══ EXTRACTED ENTRIES
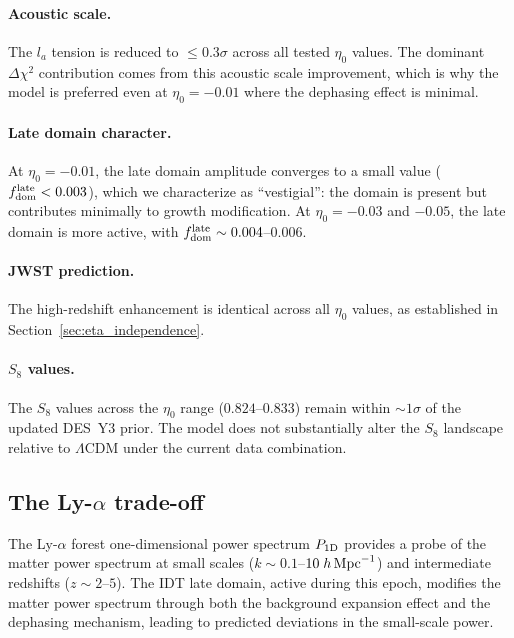 \documentclass[aps,prd,twocolumn,superscriptaddress,nofootinbib]{revtex4-2}
\newcommand{\fdom}{f_{\rm dom}}
\newcommand{\dchi}{\Delta\chi^2}
\begin{document}
\paragraph{Acoustic scale.} The $l_a$ tension is reduced to
$\leq 0.3\sigma$ across all tested $\eta_0$ values. The dominant
$\dchi$ contribution comes from this acoustic scale improvement,
which is why the model is preferred even at $\eta_0 = -0.01$ where
the dephasing effect is minimal.

\paragraph{Late domain character.} At $\eta_0 = -0.01$, the late
domain amplitude converges to a small value ($\fdom^{\rm late} <
0.003$), which we characterize as ``vestigial'': the domain is
present but contributes minimally to growth modification. At
$\eta_0 = -0.03$ and $-0.05$, the late domain is more active, with
$\fdom^{\rm late} \sim 0.004$--$0.006$.

\paragraph{JWST prediction.} The high-redshift enhancement is
identical across all $\eta_0$ values, as established in
Section~\ref{sec:eta_independence}.

\paragraph{$S_8$ values.} The $S_8$ values across the $\eta_0$
range ($0.824$--$0.833$) remain within $\sim 1\sigma$ of the
updated DES~Y3 prior. The model does not substantially alter the
$S_8$ landscape relative to $\Lambda$CDM under the current data
combination.

\subsection{The Ly-$\alpha$ trade-off}
\label{sec:lya}

The Ly-$\alpha$ forest one-dimensional power spectrum $P_{1{\rm D}}$
provides a probe of the matter power spectrum at small scales
($k \sim 0.1$--$10\;h\,{\rm Mpc}^{-1}$) and intermediate redshifts
($z \sim 2$--$5$). The IDT late domain, active during this epoch,
modifies the matter power spectrum through both the background
expansion effect and the dephasing mechanism, leading to predicted
deviations in the small-scale power.
\end{document}
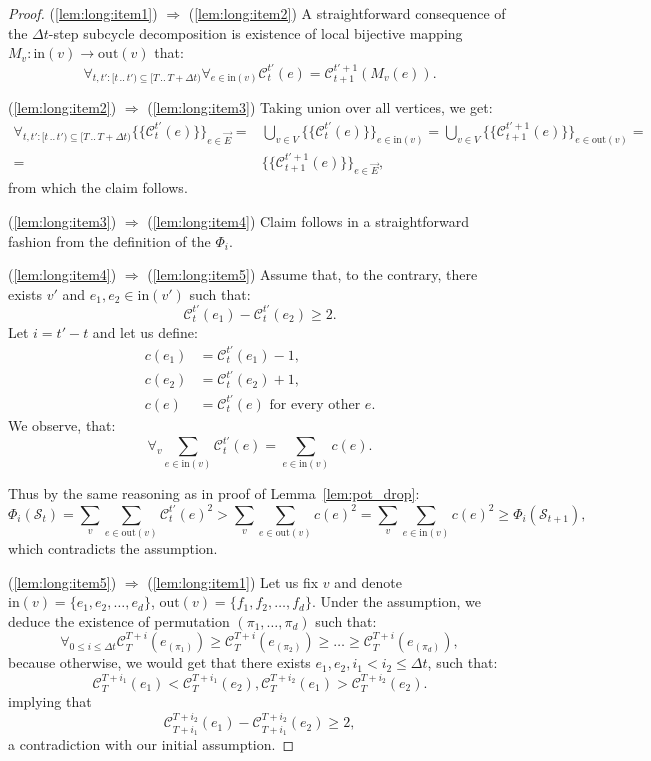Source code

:\documentclass{article}[11pt,letter]
\newcommand{\state}{\mathcal{S}}
\newcommand{\inedg}{\mathrm{in}}
\newcommand{\outedg}{\mathrm{out}}
\newcommand{\cload}{\mathcal{C}}
\newcommand{\dt}{\Delta t}
\newcommand{\mset}[1]{\{\!\{#1\}\!\}}
\newcommand{\halfrange}[2]{[#1\,..\,#2)}
\begin{document}
\begin{proof}
(\ref{lem:long:item1}) $\Rightarrow$ (\ref{lem:long:item2})
A straightforward consequence of the $\dt$-step subcycle decomposition is existence of local bijective mapping $M_v : \inedg(v) \to \outedg(v)$ that:
$$\forall_{  t,t' : \halfrange{t}{t'} \subseteq \halfrange{T}{T+\dt} } \forall_{e \in \inedg(v)} \cload_{t}^{t'}(e) = \cload_{t+1}^{t'+1}(M_v(e)).$$


(\ref{lem:long:item2}) $\Rightarrow$ (\ref{lem:long:item3})
Taking union over all vertices, we get:
\begin{align*}\forall_{  t,t' : \halfrange{t}{t'} \subseteq \halfrange{T}{T+\dt} } \mset{\cload_{t}^{t'}(e)}_{e\in \vec{E}} =& \bigcup_{v \in V} \mset{\cload_{t}^{t'}(e)}_{e\in \inedg(v)} = \bigcup_{v \in V} \mset{\cload_{t+1}^{t'+1}(e)}_{e\in \outedg(v)} =\\ =& \mset{\cload_{t+1}^{t'+1}(e)}_{e\in \vec{E}},
\end{align*}
from which the claim follows.


(\ref{lem:long:item3}) $\Rightarrow$ (\ref{lem:long:item4})
Claim follows in a straightforward fashion from the definition of the $\Phi_i$.

(\ref{lem:long:item4}) $\Rightarrow$ (\ref{lem:long:item5})
Assume that, to the contrary, there exists $v'$ and $e_1,e_2 \in \inedg(v')$ such that:
$$ \cload_t^{t'}(e_1) - \cload_t^{t'}(e_2) \ge 2.$$
Let $i = t'-t$ and let us define:
\begin{align*}
c(e_1) &= \cload_t^{t'}(e_1)-1,\\
c(e_2) &= \cload_t^{t'}(e_2)+1,\\
c(e) &= \cload_t^{t'}(e) \text{ for every other } e.
\end{align*}
We observe, that:
$$\forall_v \sum_{e \in \inedg(v)} \cload_t^{t'}(e) = \sum_{e \in \inedg(v)} c(e).$$

Thus by the same reasoning as in proof of Lemma~\ref{lem:pot_drop}:
$$\Phi_i(\state_t) = \sum_v \sum_{e \in \outedg(v)}  \cload_t^{t'}(e)^2 > \sum_v \sum_{e \in \outedg(v)} c(e)^2 = \sum_v \sum_{e \in \inedg(v)} c(e)^2 \ge \Phi_i(\state_{t+1}),$$
which contradicts the assumption.


(\ref{lem:long:item5}) $\Rightarrow$ (\ref{lem:long:item1})
Let us fix $v$ and denote $\inedg(v) = \{e_1,e_2,\ldots,e_d\}$, $\outedg(v) = \{f_1,f_2,\ldots,f_d\}$.
Under the assumption, we deduce the existence of permutation $(\pi_1,\ldots,\pi_d)$ such that:
$$
\forall_{0 \le i \le \dt} \cload_T^{T+i}(e_{(\pi_1)}) \ge \cload_T^{T+i}(e_{(\pi_2)}) \ge \ldots \ge \cload_T^{T+i}(e_{(\pi_d)}),
$$
because otherwise, we would get that there exists $e_1,e_2,i_1<i_2\le\dt$, such that:
$$\cload_T^{T+i_1}(e_1) < \cload_T^{T+i_1}(e_2),\cload_T^{T+i_2}(e_1) > \cload_T^{T+i_2}(e_2).$$
implying that
$$\cload_{T+i_1}^{T+i_2}(e_1) - \cload_{T+i_1}^{T+i_2}(e_2) \ge 2,$$
a contradiction with our initial assumption.


\end{proof}
\end{document}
════
Everything in the entries must be written out exactly; the pictures stay out.

TASK RESPONSE:
 \documentclass[aps,prd,twocolumn,superscriptaddress,nofootinbib]{revtex4-2}
\newcommand{\fdom}{f_{\rm dom}}
\newcommand{\dchi}{\Delta\chi^2}
\begin{document}
\paragraph{Acoustic scale.} The $l_a$ tension is reduced to
$\leq 0.3\sigma$ across all tested $\eta_0$ values. The dominant
$\dchi$ contribution comes from this acoustic scale improvement,
which is why the model is preferred even at $\eta_0 = -0.01$ where
the dephasing effect is minimal.

\paragraph{Late domain character.} At $\eta_0 = -0.01$, the late
domain amplitude converges to a small value ($\fdom^{\rm late} <
0.003$), which we characterize as ``vestigial'': the domain is
present but contributes minimally to growth modification. At
$\eta_0 = -0.03$ and $-0.05$, the late domain is more active, with
$\fdom^{\rm late} \sim 0.004$--$0.006$.

\paragraph{JWST prediction.} The high-redshift enhancement is
identical across all $\eta_0$ values, as established in
Section~\ref{sec:eta_independence}.

\paragraph{$S_8$ values.} The $S_8$ values across the $\eta_0$
range ($0.824$--$0.833$) remain within $\sim 1\sigma$ of the
updated DES~Y3 prior. The model does not substantially alter the
$S_8$ landscape relative to $\Lambda$CDM under the current data
combination.

\subsection{The Ly-$\alpha$ trade-off}
\label{sec:lya}

The Ly-$\alpha$ forest one-dimensional power spectrum $P_{1{\rm D}}$
provides a probe of the matter power spectrum at small scales
($k \sim 0.1$--$10\;h\,{\rm Mpc}^{-1}$) and intermediate redshifts
($z \sim 2$--$5$). The IDT late domain, active during this epoch,
modifies the matter power spectrum through both the background
expansion effect and the dephasing mechanism, leading to predicted
deviations in the small-scale power.
\end{document}
Source code

:\documentclass{article}[11pt,letter]
\newcommand{\state}{\mathcal{S}}
\newcommand{\inedg}{\mathrm{in}}
\newcommand{\outedg}{\mathrm{out}}
\newcommand{\cload}{\mathcal{C}}
\newcommand{\dt}{\Delta t}
\newcommand{\mset}[1]{\{\!\{#1\}\!\}}
\newcommand{\halfrange}[2]{[#1\,..\,#2)}
\begin{document}
\begin{proof}
(\ref{lem:long:item1}) $\Rightarrow$ (\ref{lem:long:item2})
A straightforward consequence of the $\dt$-step subcycle decomposition is existence of local bijective mapping $M_v : \inedg(v) \to \outedg(v)$ that:
$$\forall_{  t,t' : \halfrange{t}{t'} \subseteq \halfrange{T}{T+\dt} } \forall_{e \in \inedg(v)} \cload_{t}^{t'}(e) = \cload_{t+1}^{t'+1}(M_v(e)).$$


(\ref{lem:long:item2}) $\Rightarrow$ (\ref{lem:long:item3})
Taking union over all vertices, we get:
\begin{align*}\forall_{  t,t' : \halfrange{t}{t'} \subseteq \halfrange{T}{T+\dt} } \mset{\cload_{t}^{t'}(e)}_{e\in \vec{E}} =& \bigcup_{v \in V} \mset{\cload_{t}^{t'}(e)}_{e\in \inedg(v)} = \bigcup_{v \in V} \mset{\cload_{t+1}^{t'+1}(e)}_{e\in \outedg(v)} =\\ =& \mset{\cload_{t+1}^{t'+1}(e)}_{e\in \vec{E}},
\end{align*}
from which the claim follows.


(\ref{lem:long:item3}) $\Rightarrow$ (\ref{lem:long:item4})
Claim follows in a straightforward fashion from the definition of the $\Phi_i$.

(\ref{lem:long:item4}) $\Rightarrow$ (\ref{lem:long:item5})
Assume that, to the contrary, there exists $v'$ and $e_1,e_2 \in \inedg(v')$ such that:
$$ \cload_t^{t'}(e_1) - \cload_t^{t'}(e_2) \ge 2.$$
Let $i = t'-t$ and let us define:
\begin{align*}
c(e_1) &= \cload_t^{t'}(e_1)-1,\\
c(e_2) &= \cload_t^{t'}(e_2)+1,\\
c(e) &= \cload_t^{t'}(e) \text{ for every other } e.
\end{align*}
We observe, that:
$$\forall_v \sum_{e \in \inedg(v)} \cload_t^{t'}(e) = \sum_{e \in \inedg(v)} c(e).$$

Thus by the same reasoning as in proof of Lemma~\ref{lem:pot_drop}:
$$\Phi_i(\state_t) = \sum_v \sum_{e \in \outedg(v)}  \cload_t^{t'}(e)^2 > \sum_v \sum_{e \in \outedg(v)} c(e)^2 = \sum_v \sum_{e \in \inedg(v)} c(e)^2 \ge \Phi_i(\state_{t+1}),$$
which contradicts the assumption.


(\ref{lem:long:item5}) $\Rightarrow$ (\ref{lem:long:item1})
Let us fix $v$ and denote $\inedg(v) = \{e_1,e_2,\ldots,e_d\}$, $\outedg(v) = \{f_1,f_2,\ldots,f_d\}$.
Under the assumption, we deduce the existence of permutation $(\pi_1,\ldots,\pi_d)$ such that:
$$
\forall_{0 \le i \le \dt} \cload_T^{T+i}(e_{(\pi_1)}) \ge \cload_T^{T+i}(e_{(\pi_2)}) \ge \ldots \ge \cload_T^{T+i}(e_{(\pi_d)}),
$$
because otherwise, we would get that there exists $e_1,e_2,i_1<i_2\le\dt$, such that:
$$\cload_T^{T+i_1}(e_1) < \cload_T^{T+i_1}(e_2),\cload_T^{T+i_2}(e_1) > \cload_T^{T+i_2}(e_2).$$
implying that
$$\cload_{T+i_1}^{T+i_2}(e_1) - \cload_{T+i_1}^{T+i_2}(e_2) \ge 2,$$
a contradiction with our initial assumption.


\end{proof}
\end{document}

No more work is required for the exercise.